She said the findings were staggering, both in terms of the numbers of people who reported a family member dead as a result of violence and the horrific ways in which they said they were killed or severely injured.
MSF said that among children below the age of 5, more than 59 percent who were killed during that period were reportedly shot, 15 percent burnt to death in their homes, 7 percent beaten to death and 2 percent died due to land mine blasts.
Myanmar’s Information Ministry has said that 400 people died following attacks by a militant Rohingya group on police posts on Aug. 25. It said most of the 400 were “extremist terrorists” who died during military “clearance operations.”

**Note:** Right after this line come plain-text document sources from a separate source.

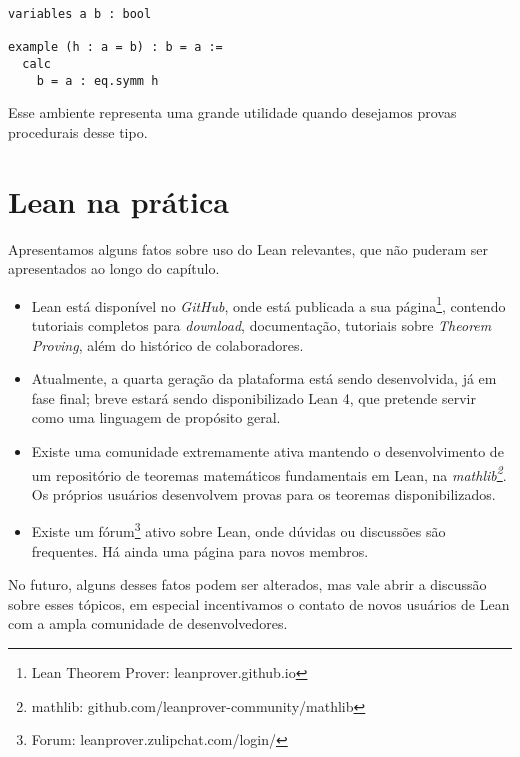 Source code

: \vspace{5mm}
\begin{lstlisting}
variables a b : bool

example (h : a = b) : b = a :=
  calc
    b = a : eq.symm h
\end{lstlisting}
\vspace{5mm}

\noindent Esse ambiente representa uma grande utilidade quando desejamos provas procedurais desse tipo.

\section{Lean na prática}
Apresentamos alguns fatos sobre uso do Lean relevantes, que não puderam ser apresentados ao longo do capítulo.

\begin{itemize}
    \item Lean está disponível no \textit{GitHub}, onde está publicada a sua página\footnote{Lean Theorem Prover: leanprover.github.io}, contendo tutoriais completos para \textit{download}, documentação, tutoriais sobre \textit{Theorem Proving}, além do histórico de colaboradores.

    \item Atualmente, a quarta geração da plataforma está sendo desenvolvida, já em fase final; breve estará sendo disponibilizado Lean 4, que pretende servir como uma linguagem de propósito geral.

    \item Existe uma comunidade extremamente ativa mantendo o desenvolvimento de um repositório de teoremas matemáticos fundamentais em Lean, na \textit{mathlib\footnote{mathlib: github.com/leanprover-community/mathlib}}. Os próprios usuários desenvolvem provas para os teoremas disponibilizados.

    \item Existe um fórum\footnote{Forum: leanprover.zulipchat.com/login/} ativo sobre Lean, onde dúvidas ou discussões são frequentes. Há ainda uma página para novos membros.
\end{itemize}

\noindent No futuro, alguns desses fatos podem ser alterados, mas vale abrir a discussão sobre esses tópicos, em especial incentivamos o contato de novos usuários de Lean com a ampla comunidade de desenvolvedores.
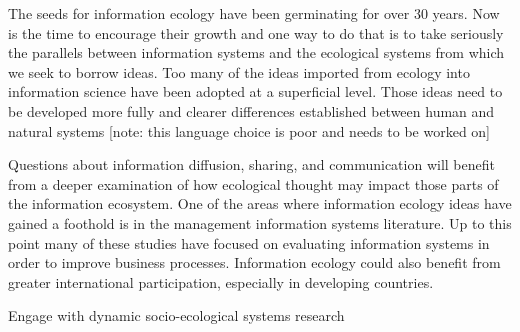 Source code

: The seeds for information ecology have been germinating for over 30 years. Now is the time to encourage their growth and one way to do that is to take seriously the parallels between information systems and the ecological systems from which we seek to borrow ideas. Too many of the ideas imported from ecology into information science have been adopted at a superficial level. Those ideas need to be developed more fully and clearer differences established between human and natural systems [note: this language choice is poor and needs to be worked on]

Questions about information diffusion, sharing, and communication will benefit from a deeper examination of how ecological thought may impact those parts of the information ecosystem. One of the areas where information ecology ideas have gained a foothold is in the management information systems literature. Up to this point many of these studies have focused on evaluating information systems in order to improve business processes. Information ecology could also benefit from greater international participation, especially in developing countries. \cite{wang_information_2015}

Engage with dynamic socio-ecological systems research \cite{liu_etal_2007} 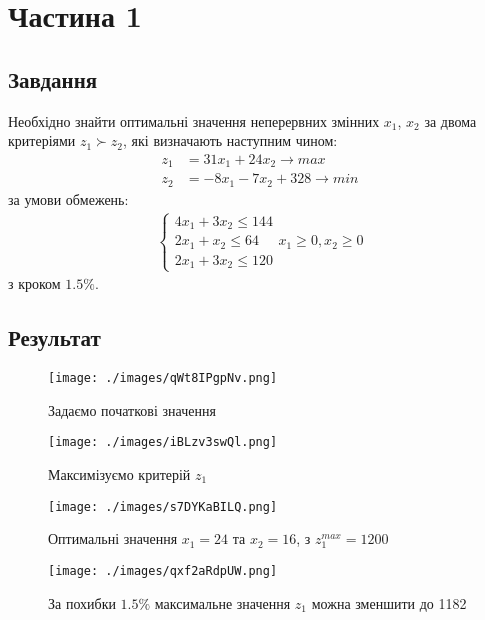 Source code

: \section{Частина 1}
\label{sec:task1}

\subsection{Завдання}
\label{subsec:task1_task}

Необхідно знайти оптимальні значення неперервних змінних
$x_1$, $x_2$ за двома критеріями $z_1 \succ z_2$,
які визначають наступним чином:
\begin{align}
    z_1 & = 31x_1 + 24x_2 \rightarrow max      \\
    z_2 & = -8x_1 - 7x_2 + 328 \rightarrow min
\end{align}
за умови обмежень:
\begin{align}
    \begin{cases}
        4x_1 + 3x_2 \leq 144 \\
        2x_1 + x_2 \leq 64   \\
        2x_1 + 3x_2 \leq 120
    \end{cases}
    x_1 \geq 0, x_2 \geq 0
\end{align}
з кроком $1.5\%$.

\subsection{Результат}
\label{subsec:task1_result}

\begin{figure}[!ht]
    \centering
    \texttt{[image: ./images/qWt8IPgpNv.png]}
    \caption{Задаємо початкові значення}
    \label{fig:graph4}
\end{figure}

\begin{figure}[!ht]
    \centering
    \texttt{[image: ./images/iBLzv3swQl.png]}
    \caption{Максимізуємо критерій $z_1$}
    \label{fig:graph2}
\end{figure}

\begin{figure}[!ht]
    \centering
    \texttt{[image: ./images/s7DYKaBILQ.png]}
    \caption{Оптимальні значення $x_1 = 24$ та $x_2 = 16$, з $z_1^{max} = 1200$}
    \label{fig:graph}
\end{figure}

\begin{figure}[!ht]
    \centering
    \texttt{[image: ./images/qxf2aRdpUW.png]}
    \caption{За похибки $1.5\%$ максимальне значення $z_1$ можна зменшити до 1182}
    \label{fig:graph5}
\end{figure}

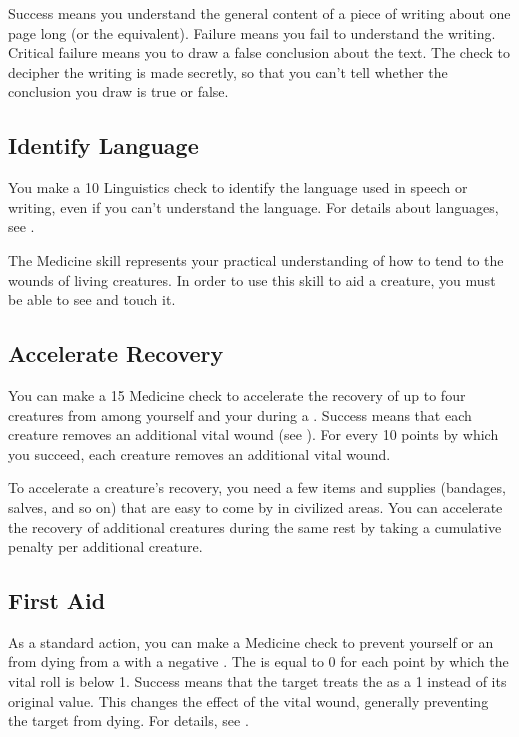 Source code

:         Success means you understand the general content of a piece of writing about one page long (or the equivalent). Failure means you fail to understand the writing. Critical failure means you to draw a false conclusion about the text. The check to decipher the writing is made secretly, so that you can't tell whether the conclusion you draw is true or false.

    \subsection{Identify Language}
        You make a  10 Linguistics check to identify the language used in speech or writing, even if you can't understand the language.
        For details about languages, see .

\newpage
{}
    The Medicine skill represents your practical understanding of how to tend to the wounds of living creatures.
    In order to use this skill to aid a creature, you must be able to see and touch it.

    \subsection{Accelerate Recovery}\label{Accelerate Recovery}
        You can make a  15 Medicine check to accelerate the recovery of up to four creatures from among yourself and your  during a .
        Success means that each creature removes an additional vital wound (see ).
        For every 10 points by which you succeed, each creature removes an additional vital wound.

        To accelerate a creature's recovery, you need a few items and supplies (bandages, salves, and so on) that are easy to come by in civilized areas.
        You can accelerate the recovery of additional creatures during the same rest by taking a cumulative  penalty per additional creature.

    \subsection{First Aid}\label{First Aid}
        As a standard action, you can make a Medicine check to prevent yourself or an  from dying from a  with a negative .
        The  is equal to 0  for each point by which the vital roll is below 1.
        Success means that the target treats the  as a 1 instead of its original value.
        This changes the effect of the vital wound, generally preventing the target from dying.
        For details, see .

International aid and rights groups have accused the military of arson, killings and rapes of Rohingya villagers. Myanmar authorities have blamed Rohingya militants for the violence.
More than 1 million ethnic Rohingya Muslims have lived in Myanmar for generations. They have been stripped of their citizenship, denied almost all rights and labeled stateless.
Since the Myanmar’s military conducted operations against the Rohingya in Rakhine state, the civilian government has barred most journalists, international observers and humanitarian aid workers from independently traveling to the region.
MSF said the number of deaths is likely to be an underestimation “as we have not surveyed all refugee resettlements in Bangladesh and because the surveys don’t account for the families who never made it out of Myanmar.”